Film financing in Canada (we are including television and digital animation productions) has significantly benefited from the Canadian government’s very aggressive stance on increasing tax credits, which are non-repayable.
Unbelievably, almost 80% of U.S. productions that have gone away from the U.S. to get produced have wound up in Canada. Beneath the right circumstances each one of these productions have already been, or qualify for several federal and provincial tax credits which can be monetized for fast income and working capital.

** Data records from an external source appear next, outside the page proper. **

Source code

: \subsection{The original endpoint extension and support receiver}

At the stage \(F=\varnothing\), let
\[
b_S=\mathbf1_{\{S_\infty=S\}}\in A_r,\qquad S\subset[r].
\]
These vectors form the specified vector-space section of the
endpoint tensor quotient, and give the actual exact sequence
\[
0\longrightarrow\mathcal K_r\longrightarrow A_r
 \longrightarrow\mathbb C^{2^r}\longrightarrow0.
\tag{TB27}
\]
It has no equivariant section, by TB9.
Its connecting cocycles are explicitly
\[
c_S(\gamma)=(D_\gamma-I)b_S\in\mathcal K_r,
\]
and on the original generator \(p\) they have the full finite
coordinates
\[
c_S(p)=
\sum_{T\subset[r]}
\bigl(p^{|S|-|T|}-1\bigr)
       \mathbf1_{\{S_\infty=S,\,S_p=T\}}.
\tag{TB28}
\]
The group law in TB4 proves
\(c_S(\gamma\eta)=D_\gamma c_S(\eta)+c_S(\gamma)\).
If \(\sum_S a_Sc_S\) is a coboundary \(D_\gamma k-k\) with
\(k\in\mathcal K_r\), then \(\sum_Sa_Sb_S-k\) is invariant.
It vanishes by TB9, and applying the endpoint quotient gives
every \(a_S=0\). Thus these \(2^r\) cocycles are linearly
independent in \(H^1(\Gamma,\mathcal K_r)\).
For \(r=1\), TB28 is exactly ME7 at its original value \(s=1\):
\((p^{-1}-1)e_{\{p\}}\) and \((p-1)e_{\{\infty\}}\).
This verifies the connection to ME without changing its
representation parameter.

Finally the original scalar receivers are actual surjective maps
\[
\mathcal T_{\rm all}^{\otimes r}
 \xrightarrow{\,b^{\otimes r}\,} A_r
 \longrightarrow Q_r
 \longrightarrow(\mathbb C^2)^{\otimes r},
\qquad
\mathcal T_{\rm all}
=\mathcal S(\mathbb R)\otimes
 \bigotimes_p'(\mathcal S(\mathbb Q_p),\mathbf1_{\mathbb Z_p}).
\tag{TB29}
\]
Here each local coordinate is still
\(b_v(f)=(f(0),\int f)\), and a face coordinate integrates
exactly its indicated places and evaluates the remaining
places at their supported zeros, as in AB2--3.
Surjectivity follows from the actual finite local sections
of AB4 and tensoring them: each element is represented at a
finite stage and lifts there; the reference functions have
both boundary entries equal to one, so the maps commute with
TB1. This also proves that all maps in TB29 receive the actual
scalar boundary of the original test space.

How can these tax credits impact the average independent, and in some cases major studio production owners. The fact is simply that this government is allowing owners and investors in Kia Jam, television and digital animation productions to acquire a very significant (typically 40%) guaranteed return on the production investment. This most assuredly allows content those who own such productions to minimize the general risk that is associated to entertainment finance.
Naturally, when you combine these tax credits (and your capability to finance them) with owner equity, along with distribution and international revenues you clearly hold the winning potential for successful financing of your production in almost any of our aforementioned entertainment segments.
For larger productions that are connected with well known names in the market financing is usually available through in some cases Canadian chartered banks (limited though) as well as institutional Finance firms and hedge funds.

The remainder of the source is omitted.